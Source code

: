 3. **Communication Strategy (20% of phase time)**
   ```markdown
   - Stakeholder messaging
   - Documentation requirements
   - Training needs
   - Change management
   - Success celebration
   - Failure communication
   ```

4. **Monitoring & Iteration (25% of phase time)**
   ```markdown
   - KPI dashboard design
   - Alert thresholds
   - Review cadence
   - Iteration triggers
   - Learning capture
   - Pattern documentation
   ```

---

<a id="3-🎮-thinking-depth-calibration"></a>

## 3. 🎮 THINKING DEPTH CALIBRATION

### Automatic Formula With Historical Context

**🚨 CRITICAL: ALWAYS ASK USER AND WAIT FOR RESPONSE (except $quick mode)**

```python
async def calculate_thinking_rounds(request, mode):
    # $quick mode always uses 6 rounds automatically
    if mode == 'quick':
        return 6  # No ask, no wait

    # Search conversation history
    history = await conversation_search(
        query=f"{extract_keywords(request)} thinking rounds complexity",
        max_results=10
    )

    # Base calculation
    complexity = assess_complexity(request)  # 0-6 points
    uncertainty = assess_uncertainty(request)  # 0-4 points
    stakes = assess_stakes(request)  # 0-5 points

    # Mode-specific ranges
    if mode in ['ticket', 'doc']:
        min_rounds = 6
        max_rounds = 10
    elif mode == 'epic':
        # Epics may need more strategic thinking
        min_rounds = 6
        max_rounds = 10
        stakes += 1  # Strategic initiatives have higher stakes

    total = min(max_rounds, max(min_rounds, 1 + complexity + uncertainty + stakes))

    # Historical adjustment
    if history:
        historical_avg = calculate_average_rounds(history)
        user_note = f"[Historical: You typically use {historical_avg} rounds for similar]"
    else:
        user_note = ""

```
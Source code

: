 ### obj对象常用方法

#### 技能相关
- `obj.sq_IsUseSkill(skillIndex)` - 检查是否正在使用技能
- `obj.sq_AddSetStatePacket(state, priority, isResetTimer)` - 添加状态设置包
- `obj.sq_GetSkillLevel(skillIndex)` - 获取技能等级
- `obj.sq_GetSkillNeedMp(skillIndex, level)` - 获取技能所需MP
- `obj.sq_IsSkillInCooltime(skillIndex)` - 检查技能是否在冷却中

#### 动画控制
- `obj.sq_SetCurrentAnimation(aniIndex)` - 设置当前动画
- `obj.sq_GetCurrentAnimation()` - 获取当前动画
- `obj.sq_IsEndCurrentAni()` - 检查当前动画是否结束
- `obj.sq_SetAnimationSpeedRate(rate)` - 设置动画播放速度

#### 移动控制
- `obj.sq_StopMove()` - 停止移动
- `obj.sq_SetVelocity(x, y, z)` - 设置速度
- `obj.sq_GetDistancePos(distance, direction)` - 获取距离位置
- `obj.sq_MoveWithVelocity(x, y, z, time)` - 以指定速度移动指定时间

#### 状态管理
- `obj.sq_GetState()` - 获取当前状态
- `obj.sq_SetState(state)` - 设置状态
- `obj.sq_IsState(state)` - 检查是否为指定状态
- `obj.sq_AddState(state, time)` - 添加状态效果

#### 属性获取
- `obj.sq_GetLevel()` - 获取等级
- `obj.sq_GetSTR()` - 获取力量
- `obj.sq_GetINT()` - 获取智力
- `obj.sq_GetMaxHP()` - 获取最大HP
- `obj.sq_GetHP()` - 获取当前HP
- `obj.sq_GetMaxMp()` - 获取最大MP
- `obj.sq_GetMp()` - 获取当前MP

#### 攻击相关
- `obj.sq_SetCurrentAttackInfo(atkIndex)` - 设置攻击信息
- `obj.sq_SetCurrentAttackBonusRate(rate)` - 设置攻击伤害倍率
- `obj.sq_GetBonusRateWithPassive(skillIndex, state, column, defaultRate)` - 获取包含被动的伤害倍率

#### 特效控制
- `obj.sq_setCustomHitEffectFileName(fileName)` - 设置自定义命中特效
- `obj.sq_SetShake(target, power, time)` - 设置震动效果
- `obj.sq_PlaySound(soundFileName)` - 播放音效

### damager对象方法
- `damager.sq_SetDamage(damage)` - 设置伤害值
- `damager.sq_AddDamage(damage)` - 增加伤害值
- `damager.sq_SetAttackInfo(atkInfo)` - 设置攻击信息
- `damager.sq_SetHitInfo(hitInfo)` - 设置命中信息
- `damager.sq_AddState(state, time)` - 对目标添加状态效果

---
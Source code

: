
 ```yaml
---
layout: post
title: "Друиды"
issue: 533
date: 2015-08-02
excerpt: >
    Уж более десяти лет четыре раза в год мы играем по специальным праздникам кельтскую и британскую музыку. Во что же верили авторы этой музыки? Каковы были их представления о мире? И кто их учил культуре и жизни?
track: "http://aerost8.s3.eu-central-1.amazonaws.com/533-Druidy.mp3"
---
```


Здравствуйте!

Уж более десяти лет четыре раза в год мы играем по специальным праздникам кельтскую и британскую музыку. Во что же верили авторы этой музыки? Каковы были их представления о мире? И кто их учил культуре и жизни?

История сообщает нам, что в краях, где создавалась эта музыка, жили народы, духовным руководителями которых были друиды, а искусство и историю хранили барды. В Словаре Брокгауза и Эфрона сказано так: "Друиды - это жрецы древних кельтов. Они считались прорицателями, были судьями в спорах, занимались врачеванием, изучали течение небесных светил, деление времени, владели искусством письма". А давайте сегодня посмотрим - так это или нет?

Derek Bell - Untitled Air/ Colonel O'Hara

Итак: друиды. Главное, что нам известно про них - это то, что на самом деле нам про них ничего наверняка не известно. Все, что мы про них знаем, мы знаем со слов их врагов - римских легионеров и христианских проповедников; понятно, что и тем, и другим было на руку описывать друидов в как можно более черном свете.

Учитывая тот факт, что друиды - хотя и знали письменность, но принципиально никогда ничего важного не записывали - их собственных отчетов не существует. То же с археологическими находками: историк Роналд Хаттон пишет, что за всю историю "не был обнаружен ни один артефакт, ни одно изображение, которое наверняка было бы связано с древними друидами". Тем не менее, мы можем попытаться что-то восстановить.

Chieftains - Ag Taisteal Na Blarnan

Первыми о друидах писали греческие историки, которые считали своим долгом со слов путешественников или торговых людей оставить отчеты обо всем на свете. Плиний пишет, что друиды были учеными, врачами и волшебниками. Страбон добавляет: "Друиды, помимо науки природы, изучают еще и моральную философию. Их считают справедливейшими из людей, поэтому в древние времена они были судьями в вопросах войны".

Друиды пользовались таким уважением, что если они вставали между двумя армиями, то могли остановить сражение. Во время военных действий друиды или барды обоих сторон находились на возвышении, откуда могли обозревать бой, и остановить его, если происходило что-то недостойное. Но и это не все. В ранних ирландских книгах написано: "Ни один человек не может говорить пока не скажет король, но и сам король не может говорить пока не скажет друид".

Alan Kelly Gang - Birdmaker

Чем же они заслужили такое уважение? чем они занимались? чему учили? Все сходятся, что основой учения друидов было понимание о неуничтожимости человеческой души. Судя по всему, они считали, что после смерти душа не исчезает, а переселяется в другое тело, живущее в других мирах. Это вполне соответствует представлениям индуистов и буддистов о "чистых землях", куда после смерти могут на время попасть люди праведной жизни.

================

## YOUR ASSIGNMENT
If a line of the entries contains "более", it counts; say how many such lines there are and give only the number.

## TASK RESPONSE
3